Here’s the kicker: Well over 50% of these kids burn out –emotionally or physically — by high school. Of the “elite” players that are still playing, a lot of them have been passed by kids who physically simply matured later.
“Here’s what the dream-peddlers don’t tell you: Anyone who has spent more than five innings watching 10-year-olds play baseball — or one half of a basketball game — knows that athletic ability in a kid that young is directly related to physical maturity,” wrote Keown. “The kid with hair under his arms in sixth grade is going to hit the baseball farther than the prepubescent kid who can’t get out of the dugout without tripping over his own feet. It’s really not that hard.”
It’s a crazy youth sports world out there. Parents, beware of the youth sports vultures and your own egos.
What really is in the best interests of your child long-term?

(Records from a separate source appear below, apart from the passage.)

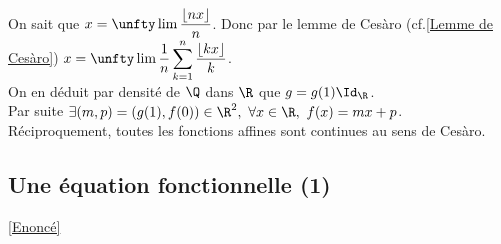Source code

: \documentclass{book}
\begin{document}
\begin{enumerate}[leftmargin=*]
		On sait que $x=\unfty\lim\dfrac{\lfloor nx\rfloor}{n}$. Donc par le lemme de Cesàro (cf.\ref{Lemme de Cesàro}) $x=\displaystyle\unfty\lim\frac{1}{n}\sum_{k=1}^n\frac{\lfloor kx\rfloor}{k}$.\\
		On en déduit par densité de $\Q$ dans $\R$ que $g=g(1)\Id_\R$.\\
		Par suite $\exists (m,p)=(g(1),f(0))\in \R^2,\ \forall x\in \R,\ f(x)=mx+p$.\\
		Réciproquement, toutes les fonctions affines sont continues au sens de Cesàro.
	\end{enumerate}
	
	\subsection{Une équation fonctionnelle (1) }
	\label{Une équation fonctionnelle (1) corrigé}
	\textcolor{blue}{\hyperref[Une équation fonctionnelle (1)]{[Enoncé]}}\\
\end{document}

— Ken Reed, Sports Policy Director, League of Fans
Sports Forum Podcast
Episode #33 – League of Fans’ Sports Forum podcast: Ken Reed Announces His Retirement and Chats With League of Fans Founder Ralph Nader – Ken and Ralph talk about the history of League of Fans and the reasons it was created. They then move into a discussion of a variety of contemporary sports issues that League of Fans has been working on in recent years. Ken and Ralph end by talking about the need for sports fans, athletes, and other sports stakeholders to get involved in the sports reform movement and be activists and change agents on issues important to them, whether that be at the local, state, or national level.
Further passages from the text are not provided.